Zudem wird empfohlen, Personen mit bestätigter COVID-19-Erkrankung nur eine Dosis mRNA-Impfstoff zu verabreichen. Studien zeigen, dass Personen mit einer symptomatischen Erkrankung und einer Impfdosis eine ähnlich gute Immunantwort aufbauen wie Personen ohne COVID-19 nach zwei Impfdosen. Hiervon ausgenommen sind immunsupprimierte besonders gefährdete Personen, welche weiterhin zwei Impfdosen erhalten sollen.

Bestätigung der durchgemachten Erkrankung

Personen, die bereits eine COVID-19-Erkrankung durchgemacht haben, sollten zum ersten Impftermin die Laborbestätigung (PCR-Test, Antigen-Schnelltest oder Antikörper-Test) mitbringen. Die Bestätigung wird geprüft und dann zur Dokumentation hochgeladen. Ebenso wird der zweite Impftermin vor Ort gelöscht.

Wenn die Person ihre Erstimpfung bereits erhalten hat und der Zweitimpftermin gebucht ist, soll der Termin wahrgenommen und die Bestätigung der COVID-19-Erkrankung vorgelegt werden. Die Zweitimpfung wird gegebenenfalls nicht durchgeführt. 

In beiden Fällen ist die Impfung im kantonalen Impftool dokumentiert und der Nachweis kann dort heruntergeladen oder auf Wunsch auch bei der Impfstelle ausgehändigt werden. 

Impfung in der Schwangerschaft

Impfung allen Schwangeren empfohlen

Die Impfung mit den mRNA-Impfstoffen von Pfizer/BioNTech und Moderna wird gemäss angepasster Impfempfehlung des BAG und der EKIF vom 14.09.2021 allen schwangeren Frauen nach dem 1. Trimester (ab 12 Schwangerschaftswochen) empfohlen. Sie ist grundsätzlich aber auch früher in der Schwangerschaft möglich. Das empfohlene Impfschema mit mRNA- Impfstoffen weicht dabei nicht von dem der Normalbevölkerung ab. Der Impfstoff Janssen von Johnson & Johnson wird schwangeren Frauen nicht empfohen.

Nutzen der Impfung überwiegt mögliche Risiken deutlich

Schwere Verläufe von COVID-19 sind bei schwangeren Frauen viel häufiger als bei gleichaltrigen nicht schwangeren Personen. Zudem ist das Risiko einer Frühgeburt durch eine Infektion mit dem Coronavirus deutlich erhöht. Die Impfung vor oder während der Schwangerschaft schützt daher die schwangere Frau und das ungeborene Kind.

Aufgrund zunehmender Evidenz zur Wirksamkeit und Sicherheit der Impfungen bei schwangeren Frauen konnte der deutliche Nutzen einer Impfung in Abwägung zu den Krankheitsrisiken und potentieller Impfnebenwirkungen gezeigt werden.

Keine schriftliche Einwilligung mehr notwendig

Mit der Anpassung der Empfehlung ist für die Impfung keine schriftliche Einwilligung der impfwilligen Schwangeren mehr erforderlich. Auch ein ärztliches Attest muss für die Impfung nicht mehr ausgestellt werden. Mit Ausnahme der Impfung in einer Apotheke, hierzu wird nach wie vor ein Attest benötigt.

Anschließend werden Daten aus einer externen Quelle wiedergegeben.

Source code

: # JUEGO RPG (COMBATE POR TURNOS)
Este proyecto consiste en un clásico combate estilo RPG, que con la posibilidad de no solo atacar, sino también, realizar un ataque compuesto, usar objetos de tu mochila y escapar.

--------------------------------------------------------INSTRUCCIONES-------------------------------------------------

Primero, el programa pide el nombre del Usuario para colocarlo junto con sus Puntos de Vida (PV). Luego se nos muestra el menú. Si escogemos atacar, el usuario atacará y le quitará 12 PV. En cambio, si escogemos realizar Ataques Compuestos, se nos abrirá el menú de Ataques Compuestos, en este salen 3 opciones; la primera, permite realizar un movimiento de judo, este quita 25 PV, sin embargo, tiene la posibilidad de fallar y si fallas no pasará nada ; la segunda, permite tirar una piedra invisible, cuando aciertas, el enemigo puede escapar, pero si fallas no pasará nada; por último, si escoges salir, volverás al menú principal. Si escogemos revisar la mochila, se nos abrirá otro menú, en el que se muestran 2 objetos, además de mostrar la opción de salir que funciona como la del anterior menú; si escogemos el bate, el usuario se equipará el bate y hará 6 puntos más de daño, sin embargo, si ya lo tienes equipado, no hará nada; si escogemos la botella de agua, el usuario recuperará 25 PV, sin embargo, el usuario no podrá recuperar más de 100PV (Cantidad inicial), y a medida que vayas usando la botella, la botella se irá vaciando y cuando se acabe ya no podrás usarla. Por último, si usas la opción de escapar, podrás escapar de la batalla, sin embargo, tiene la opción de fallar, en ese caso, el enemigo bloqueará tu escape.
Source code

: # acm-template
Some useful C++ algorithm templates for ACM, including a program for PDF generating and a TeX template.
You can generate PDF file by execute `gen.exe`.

Impfung von Personen mit einer Immundefizienz

Grundsätzlich sollen Personen mit schwerer Immundefizienz vor der Impfung Rücksprache mit ihrer Ärztin oder ihrem Arzt nehmen. Zur Impfung empfohlen sind die mRNA-Impfstoffe von Pfizer/BioNTech und Moderna, nicht aber der Impfstoff Janssen von Johnson & Johnson.

Verabreichung 3. Dosis

Bei Personen mit schwerer Immundefizienz, insbesondere wegen einer Transplantation, Autoimmunerkrankungen oder bösartigen Erkrankungen (z.B. Leukämien), und die mit einer stark abwehrschwächenden Therapie behandelt werden, kann die Antikörperbildung nach vollständiger Impfung eingeschränkt sein oder fehlen. Um diese besonders gefährdeten Personen bestmöglich zu schützen, soll bei dieser speziellen Gruppe schwer abwehrgeschwächter Patienten die Indikation für eine 3. Dosis eines mRNA- Impfstoffes erwogen werden.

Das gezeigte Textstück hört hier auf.